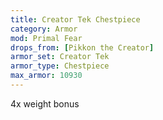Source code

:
 ```yaml
---
title: Creator Tek Chestpiece
category: Armor
mod: Primal Fear
drops_from: [Pikkon the Creator]
armor_set: Creator Tek
armor_type: Chestpiece
max_armor: 10930
---
```


4x weight bonus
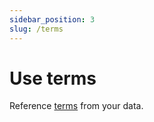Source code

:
 ```yaml
---
sidebar_position: 3
slug: /terms
---
```



# Use terms

Reference [terms](glossary.md#term) from your data.
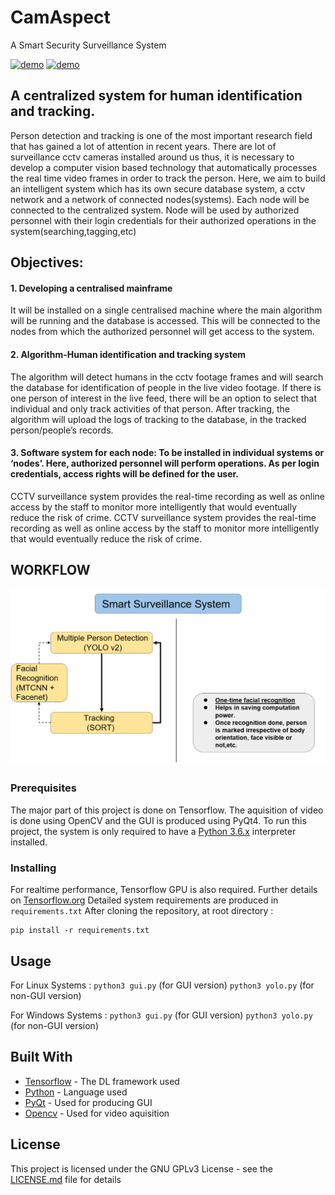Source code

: # CamAspect
A Smart Security Surveillance System


[![demo](https://img.youtube.com/vi/ExkxAMdyxYo/0.jpg)](https://www.youtube.com/watch?v=ExkxAMdyxYo)
[![demo](https://img.youtube.com/vi/NZqtjUsRjlc/0.jpg)](https://www.youtube.com/watch?v=NZqtjUsRjlc)

  ## A centralized system for human identification and tracking.
Person detection and tracking is one of the most important research field that has gained a lot of attention in recent years. There are lot of  surveillance cctv cameras installed around us thus, it is necessary to develop a computer vision based technology that automatically processes the real time video frames in order to track the person.
Here, we aim to build an intelligent system which has its own secure database system, a cctv network and a network of connected nodes(systems). Each node will be connected to the centralized system. Node will be used by authorized personnel with their login credentials for their authorized operations in the system(searching,tagging,etc)

  ## Objectives:
  #### 1. Developing a centralised mainframe
  It will be installed on a single centralised machine where the main algorithm will be running and the database is
  accessed. This will be connected to the nodes from which the authorized personnel will get access to the system.
  #### 2. Algorithm-Human identification and tracking system
The algorithm will detect humans in the cctv footage frames and will search the database for identification of people in the live video footage. If there is one person of interest in the live feed, there will be an option to select that individual and only track activities of that person. After tracking, the algorithm will upload the logs of tracking to the database, in the tracked person/people’s records.
  #### 3. Software system for each node: To be installed in individual systems or ‘nodes’. Here, authorized personnel will perform operations. As per login credentials, access rights will be defined for the user.
CCTV surveillance system provides the real-time recording as well as online access by the staff to  monitor  more intelligently that would eventually reduce the risk of crime.
 CCTV surveillance system provides the real-time recording as well as online access by the staff to  monitor  more intelligently that would eventually reduce the risk of crime.
  ## WORKFLOW 
  ![WORK FLOW](/Screenshot.png)
  
### Prerequisites

The major part of this project is done on Tensorflow. The aquisition of video is done using OpenCV and the GUI is produced using PyQt4.
To run this project, the system is only required to have a [Python 3.6.x](https://www.python.org/downloads/release/python-365/) interpreter installed.

### Installing

For realtime performance, Tensorflow GPU is also required. Further details on [Tensorflow.org](https://www.tensorflow.org/install/gpu)
Detailed system requirements are produced in ```requirements.txt``` 
After cloning the repository, at root directory :
```
pip install -r requirements.txt
```

## Usage

For Linux Systems :
```python3 gui.py``` (for GUI version)
```python3 yolo.py``` (for non-GUI version)

For Windows Systems :
```python3 gui.py``` (for GUI version)
```python3 yolo.py``` (for non-GUI version)

## Built With

* [Tensorflow](https://www.tensorflow.org/) - The DL framework used
* [Python](https://www.python.org/) - Language used
* [PyQt](https://riverbankcomputing.com/software/pyqt/intro) - Used for producing GUI
* [Opencv](https://opencv.org/) - Used for video aquisition

## License

This project is licensed under the GNU GPLv3 License - see the [LICENSE.md](LICENSE.md) file for details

__________________________________________________

Lines from the one holding "for video aquisition" through the end of the material above should be output exactly, and all others skipped.

RESPONSE FOR THIS EXERCISE
* [Opencv](https://opencv.org/) - Used for video aquisition

## License

This project is licensed under the GNU GPLv3 License - see the [LICENSE.md](LICENSE.md) file for details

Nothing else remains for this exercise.